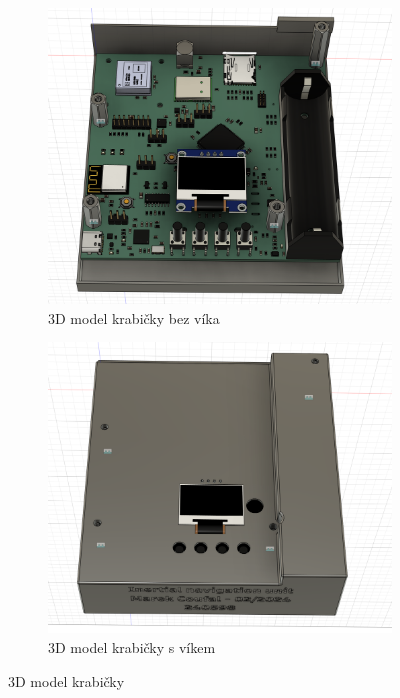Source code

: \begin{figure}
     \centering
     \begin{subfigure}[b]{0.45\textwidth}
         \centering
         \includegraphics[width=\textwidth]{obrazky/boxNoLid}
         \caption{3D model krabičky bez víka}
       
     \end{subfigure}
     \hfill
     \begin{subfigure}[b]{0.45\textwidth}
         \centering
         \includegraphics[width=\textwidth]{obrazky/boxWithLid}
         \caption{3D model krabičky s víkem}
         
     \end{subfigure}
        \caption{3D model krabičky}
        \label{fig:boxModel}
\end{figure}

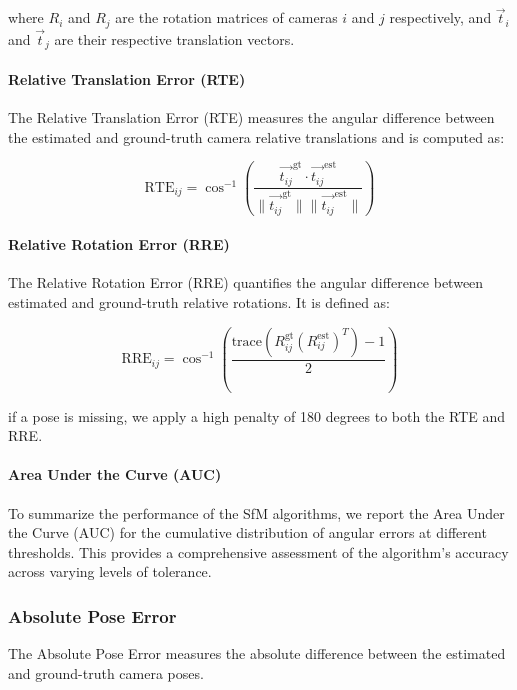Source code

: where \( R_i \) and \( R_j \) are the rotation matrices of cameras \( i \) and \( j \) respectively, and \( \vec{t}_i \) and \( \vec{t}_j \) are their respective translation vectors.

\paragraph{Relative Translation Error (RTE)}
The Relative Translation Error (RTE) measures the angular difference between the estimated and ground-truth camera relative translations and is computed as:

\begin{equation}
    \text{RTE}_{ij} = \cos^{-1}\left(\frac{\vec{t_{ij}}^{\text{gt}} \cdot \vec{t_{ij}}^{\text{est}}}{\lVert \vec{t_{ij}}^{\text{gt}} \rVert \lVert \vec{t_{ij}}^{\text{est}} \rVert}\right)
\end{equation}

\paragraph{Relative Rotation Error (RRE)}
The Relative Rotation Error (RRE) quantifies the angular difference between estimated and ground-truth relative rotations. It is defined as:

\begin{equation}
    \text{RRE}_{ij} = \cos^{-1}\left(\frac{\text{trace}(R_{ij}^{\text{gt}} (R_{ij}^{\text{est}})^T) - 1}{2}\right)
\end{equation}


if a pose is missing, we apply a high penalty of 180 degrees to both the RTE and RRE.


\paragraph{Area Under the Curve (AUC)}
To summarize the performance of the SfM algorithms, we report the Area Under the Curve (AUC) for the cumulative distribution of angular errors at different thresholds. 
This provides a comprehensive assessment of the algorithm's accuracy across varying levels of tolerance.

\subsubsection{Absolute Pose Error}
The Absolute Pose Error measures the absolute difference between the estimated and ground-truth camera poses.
• • •
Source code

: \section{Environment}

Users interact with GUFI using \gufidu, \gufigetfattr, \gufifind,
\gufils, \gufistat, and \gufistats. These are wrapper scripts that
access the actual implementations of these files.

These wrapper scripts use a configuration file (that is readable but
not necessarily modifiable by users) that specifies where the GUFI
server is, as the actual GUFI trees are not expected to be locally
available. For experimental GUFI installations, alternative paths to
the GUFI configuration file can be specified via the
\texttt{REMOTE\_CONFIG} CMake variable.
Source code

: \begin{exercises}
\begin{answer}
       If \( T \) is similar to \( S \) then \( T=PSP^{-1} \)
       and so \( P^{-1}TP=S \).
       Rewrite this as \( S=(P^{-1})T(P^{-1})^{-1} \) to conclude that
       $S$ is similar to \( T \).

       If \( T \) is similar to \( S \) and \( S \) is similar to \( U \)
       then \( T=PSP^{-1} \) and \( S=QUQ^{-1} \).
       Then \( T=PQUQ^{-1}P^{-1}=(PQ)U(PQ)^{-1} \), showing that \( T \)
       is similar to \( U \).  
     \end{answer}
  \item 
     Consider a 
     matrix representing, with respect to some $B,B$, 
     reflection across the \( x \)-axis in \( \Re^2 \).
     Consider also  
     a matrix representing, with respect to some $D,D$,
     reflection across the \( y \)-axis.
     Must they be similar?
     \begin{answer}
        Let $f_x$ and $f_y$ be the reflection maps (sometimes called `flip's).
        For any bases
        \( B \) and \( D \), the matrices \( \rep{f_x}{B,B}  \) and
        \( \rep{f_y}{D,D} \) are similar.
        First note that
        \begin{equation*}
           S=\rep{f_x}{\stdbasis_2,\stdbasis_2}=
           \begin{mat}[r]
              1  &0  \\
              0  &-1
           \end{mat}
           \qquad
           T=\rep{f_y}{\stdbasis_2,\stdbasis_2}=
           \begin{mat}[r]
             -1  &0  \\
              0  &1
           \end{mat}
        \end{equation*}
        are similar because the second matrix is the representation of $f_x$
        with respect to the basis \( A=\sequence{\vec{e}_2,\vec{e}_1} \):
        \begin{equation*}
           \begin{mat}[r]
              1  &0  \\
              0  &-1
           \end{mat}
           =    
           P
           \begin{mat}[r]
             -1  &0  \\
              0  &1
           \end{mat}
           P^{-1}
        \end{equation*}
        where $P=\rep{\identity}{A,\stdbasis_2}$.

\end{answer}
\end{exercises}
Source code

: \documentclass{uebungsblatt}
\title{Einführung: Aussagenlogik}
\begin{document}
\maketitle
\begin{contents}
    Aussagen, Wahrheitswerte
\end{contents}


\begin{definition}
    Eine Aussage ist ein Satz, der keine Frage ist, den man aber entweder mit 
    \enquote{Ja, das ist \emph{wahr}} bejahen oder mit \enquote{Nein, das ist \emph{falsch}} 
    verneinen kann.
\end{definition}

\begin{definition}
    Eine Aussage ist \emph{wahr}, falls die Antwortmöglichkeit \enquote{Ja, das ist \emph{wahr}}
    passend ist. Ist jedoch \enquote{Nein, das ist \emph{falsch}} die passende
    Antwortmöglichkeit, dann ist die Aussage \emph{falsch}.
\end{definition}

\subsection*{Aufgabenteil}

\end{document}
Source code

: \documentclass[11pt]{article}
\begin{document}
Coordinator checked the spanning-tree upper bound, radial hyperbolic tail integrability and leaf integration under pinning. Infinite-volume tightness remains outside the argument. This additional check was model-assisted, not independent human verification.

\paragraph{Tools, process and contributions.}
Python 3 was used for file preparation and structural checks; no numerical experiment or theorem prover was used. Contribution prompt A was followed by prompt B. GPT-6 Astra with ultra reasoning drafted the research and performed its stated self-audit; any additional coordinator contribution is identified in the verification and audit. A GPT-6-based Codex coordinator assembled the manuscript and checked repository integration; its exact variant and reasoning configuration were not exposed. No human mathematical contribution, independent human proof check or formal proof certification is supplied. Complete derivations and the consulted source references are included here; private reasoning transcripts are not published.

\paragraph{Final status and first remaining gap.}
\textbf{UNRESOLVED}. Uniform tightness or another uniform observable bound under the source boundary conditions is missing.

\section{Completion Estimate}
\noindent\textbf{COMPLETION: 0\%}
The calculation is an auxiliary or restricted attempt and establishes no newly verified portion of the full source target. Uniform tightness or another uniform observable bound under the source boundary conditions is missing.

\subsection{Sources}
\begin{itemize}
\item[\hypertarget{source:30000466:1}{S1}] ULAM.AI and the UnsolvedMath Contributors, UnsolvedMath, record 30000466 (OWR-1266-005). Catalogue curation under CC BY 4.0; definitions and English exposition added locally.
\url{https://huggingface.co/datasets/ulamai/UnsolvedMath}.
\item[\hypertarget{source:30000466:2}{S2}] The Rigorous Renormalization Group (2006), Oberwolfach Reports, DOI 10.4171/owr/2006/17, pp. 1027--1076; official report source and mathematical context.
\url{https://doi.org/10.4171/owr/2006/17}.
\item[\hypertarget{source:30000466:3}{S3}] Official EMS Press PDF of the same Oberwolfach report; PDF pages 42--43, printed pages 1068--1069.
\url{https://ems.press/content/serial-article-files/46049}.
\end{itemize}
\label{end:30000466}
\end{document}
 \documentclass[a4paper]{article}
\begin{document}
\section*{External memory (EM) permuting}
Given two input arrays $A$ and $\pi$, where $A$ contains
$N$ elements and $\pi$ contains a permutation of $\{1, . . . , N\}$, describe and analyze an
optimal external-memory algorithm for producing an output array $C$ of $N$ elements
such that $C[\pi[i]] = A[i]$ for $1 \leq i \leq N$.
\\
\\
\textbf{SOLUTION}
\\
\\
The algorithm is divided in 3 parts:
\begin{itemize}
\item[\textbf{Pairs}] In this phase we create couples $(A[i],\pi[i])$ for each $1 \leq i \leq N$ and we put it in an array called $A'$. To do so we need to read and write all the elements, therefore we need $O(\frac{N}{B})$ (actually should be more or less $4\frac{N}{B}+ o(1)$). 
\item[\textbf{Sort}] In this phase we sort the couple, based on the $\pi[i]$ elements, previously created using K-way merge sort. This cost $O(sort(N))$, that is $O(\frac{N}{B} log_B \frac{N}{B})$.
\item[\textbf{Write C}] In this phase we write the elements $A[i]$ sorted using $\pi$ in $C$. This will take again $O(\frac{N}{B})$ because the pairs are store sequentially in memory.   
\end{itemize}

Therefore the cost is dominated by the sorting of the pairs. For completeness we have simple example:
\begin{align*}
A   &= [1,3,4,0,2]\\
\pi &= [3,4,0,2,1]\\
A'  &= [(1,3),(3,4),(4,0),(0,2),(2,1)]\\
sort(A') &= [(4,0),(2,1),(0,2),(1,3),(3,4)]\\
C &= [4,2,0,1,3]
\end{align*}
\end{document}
• • •
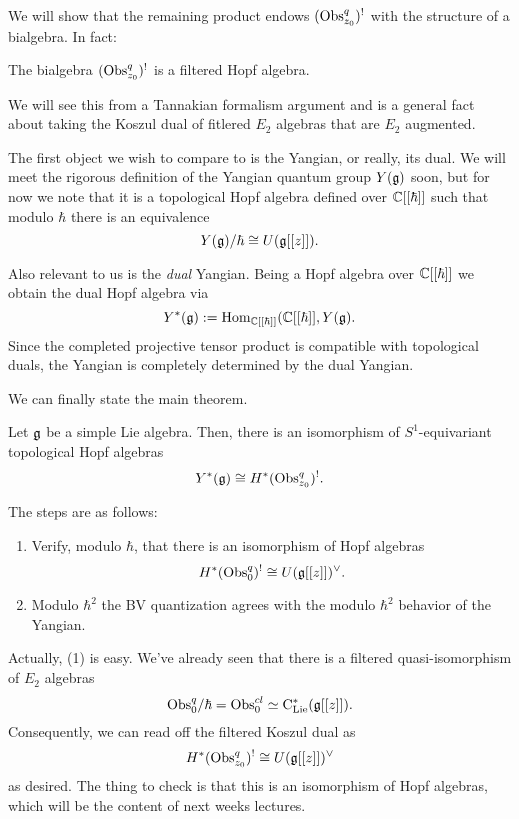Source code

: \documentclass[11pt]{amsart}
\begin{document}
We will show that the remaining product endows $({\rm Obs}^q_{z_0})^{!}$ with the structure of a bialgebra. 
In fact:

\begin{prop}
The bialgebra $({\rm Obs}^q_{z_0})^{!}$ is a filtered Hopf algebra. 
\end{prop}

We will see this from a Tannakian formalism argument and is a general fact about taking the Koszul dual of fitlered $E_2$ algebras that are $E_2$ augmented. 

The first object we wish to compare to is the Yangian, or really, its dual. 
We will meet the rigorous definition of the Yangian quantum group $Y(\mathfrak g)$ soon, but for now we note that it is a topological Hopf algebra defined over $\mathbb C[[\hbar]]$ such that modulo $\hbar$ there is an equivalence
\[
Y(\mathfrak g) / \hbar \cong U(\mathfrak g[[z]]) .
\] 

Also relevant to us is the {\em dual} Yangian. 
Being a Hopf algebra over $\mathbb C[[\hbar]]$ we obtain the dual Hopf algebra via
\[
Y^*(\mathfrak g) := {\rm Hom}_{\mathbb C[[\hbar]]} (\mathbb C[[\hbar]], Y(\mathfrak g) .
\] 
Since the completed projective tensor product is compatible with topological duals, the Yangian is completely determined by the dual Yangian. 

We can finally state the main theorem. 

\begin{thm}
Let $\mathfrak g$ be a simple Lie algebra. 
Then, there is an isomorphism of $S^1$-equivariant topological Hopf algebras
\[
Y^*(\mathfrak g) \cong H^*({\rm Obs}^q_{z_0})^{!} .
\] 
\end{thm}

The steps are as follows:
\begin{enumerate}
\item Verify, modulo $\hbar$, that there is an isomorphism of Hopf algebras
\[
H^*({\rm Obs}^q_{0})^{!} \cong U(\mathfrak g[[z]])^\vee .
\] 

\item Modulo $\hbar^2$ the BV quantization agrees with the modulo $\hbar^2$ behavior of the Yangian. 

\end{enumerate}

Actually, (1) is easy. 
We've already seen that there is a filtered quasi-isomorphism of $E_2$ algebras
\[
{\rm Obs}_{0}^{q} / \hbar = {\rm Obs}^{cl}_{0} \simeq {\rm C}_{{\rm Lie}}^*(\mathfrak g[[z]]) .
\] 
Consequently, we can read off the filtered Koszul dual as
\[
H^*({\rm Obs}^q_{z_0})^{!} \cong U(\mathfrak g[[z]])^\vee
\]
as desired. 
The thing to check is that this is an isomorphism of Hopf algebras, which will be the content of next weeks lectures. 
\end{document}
• • •
**ACTION ITEM:** Take the lines above from the one containing "access the actual" to the one containing "available. For experimental" and retype them exactly, both ends included, with nothing added.

**TASK RESULT:**
access the actual implementations of these files.

These wrapper scripts use a configuration file (that is readable but
not necessarily modifiable by users) that specifies where the GUFI
server is, as the actual GUFI trees are not expected to be locally
available. For experimental GUFI installations, alternative paths to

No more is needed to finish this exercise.